Volunteers pegged together the future and the past Sunday, as the Amelita Mirolo Barn was raised in Sunny 95 Park.

Volunteers pegged together the future and the past Sunday, as the Amelita Mirolo Barn was raised in Sunny 95 Park.

The Timber Framers Guild and the Upper Arlington community joined together to make the barn a reality as it was transformed from hundreds of pieces of lumber to the frame of the all-season community facility and performance space the Upper Arlington Community Foundation plans to turn over to the city when it's completed.

By the end of the 12-hour workday Sunday, the mid-19th century timber-frame barn was raised to match the newly cut Douglas fir barn that went up last week.

Together, the frames will comprise the Amelita Mirolo Barn, designed to serve as a reminder of Upper Arlington's agrarian roots.

The insulated siding, electrical work and plumbing will be completed in the coming months.

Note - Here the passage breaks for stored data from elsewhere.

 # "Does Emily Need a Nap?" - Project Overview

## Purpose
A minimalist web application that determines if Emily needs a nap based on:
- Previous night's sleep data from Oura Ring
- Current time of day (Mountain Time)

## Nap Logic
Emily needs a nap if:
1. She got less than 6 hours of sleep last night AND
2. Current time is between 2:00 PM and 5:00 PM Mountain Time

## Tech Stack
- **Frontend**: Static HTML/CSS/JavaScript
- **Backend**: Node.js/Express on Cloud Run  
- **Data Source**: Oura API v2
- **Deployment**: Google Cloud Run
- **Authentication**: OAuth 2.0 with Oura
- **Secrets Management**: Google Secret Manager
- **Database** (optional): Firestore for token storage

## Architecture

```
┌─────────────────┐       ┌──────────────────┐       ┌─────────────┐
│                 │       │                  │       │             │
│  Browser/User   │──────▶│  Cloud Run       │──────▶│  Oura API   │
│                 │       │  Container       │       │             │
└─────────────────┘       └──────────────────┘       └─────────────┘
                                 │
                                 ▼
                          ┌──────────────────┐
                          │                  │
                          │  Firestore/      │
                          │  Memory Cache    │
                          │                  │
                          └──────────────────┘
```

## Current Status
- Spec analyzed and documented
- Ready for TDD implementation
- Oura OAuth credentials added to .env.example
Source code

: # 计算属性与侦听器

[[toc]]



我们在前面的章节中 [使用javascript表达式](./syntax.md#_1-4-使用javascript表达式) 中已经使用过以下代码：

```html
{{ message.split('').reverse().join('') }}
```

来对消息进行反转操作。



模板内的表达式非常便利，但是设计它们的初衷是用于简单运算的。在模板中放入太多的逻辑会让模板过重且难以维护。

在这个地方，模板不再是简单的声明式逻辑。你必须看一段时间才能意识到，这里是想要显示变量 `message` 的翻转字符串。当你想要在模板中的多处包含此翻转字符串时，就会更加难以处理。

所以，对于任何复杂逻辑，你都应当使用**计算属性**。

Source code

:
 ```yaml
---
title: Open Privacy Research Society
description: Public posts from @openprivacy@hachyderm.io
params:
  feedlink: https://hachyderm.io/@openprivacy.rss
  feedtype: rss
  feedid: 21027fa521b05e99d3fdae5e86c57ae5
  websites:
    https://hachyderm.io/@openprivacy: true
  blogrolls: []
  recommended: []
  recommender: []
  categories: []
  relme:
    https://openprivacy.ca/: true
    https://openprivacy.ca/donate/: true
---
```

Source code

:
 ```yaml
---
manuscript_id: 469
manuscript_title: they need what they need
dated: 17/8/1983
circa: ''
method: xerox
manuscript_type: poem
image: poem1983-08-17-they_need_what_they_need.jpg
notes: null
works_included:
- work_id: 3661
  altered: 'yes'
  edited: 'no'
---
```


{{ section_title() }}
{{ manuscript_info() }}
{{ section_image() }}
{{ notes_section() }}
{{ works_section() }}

Ric Beck, a captain with the Upper Arlington Fire Department and president of Friends of Ohio Barns, led the barn-raising events Sunday.

Beck, who took a week of vacation to assist with the barn raising, said it was a "dream come true."

"I've worked for the city for more than 23 years," he said. "I can't think of a better way to pay back the city for all of the years it was kind to me."

He said the Mirolo barn represents many things for Upper Arlington.

"It really tells the tale of the farming community," Beck said. "This community center is going to be so unique."

The original barn, one of many on operating farms in Upper Arlington, was built in the mid-1800s on the former Legg farm near the intersection of Fishinger and Redding roads and later moved to Lane Road on the former McCoy-Davidson farm, where it was dismantled in 2008 when the property was sold at auction.

Helen Legg Detrick and Ruth Legg Krabach, descendants of the barn's creator, participated in the barn raising Sunday.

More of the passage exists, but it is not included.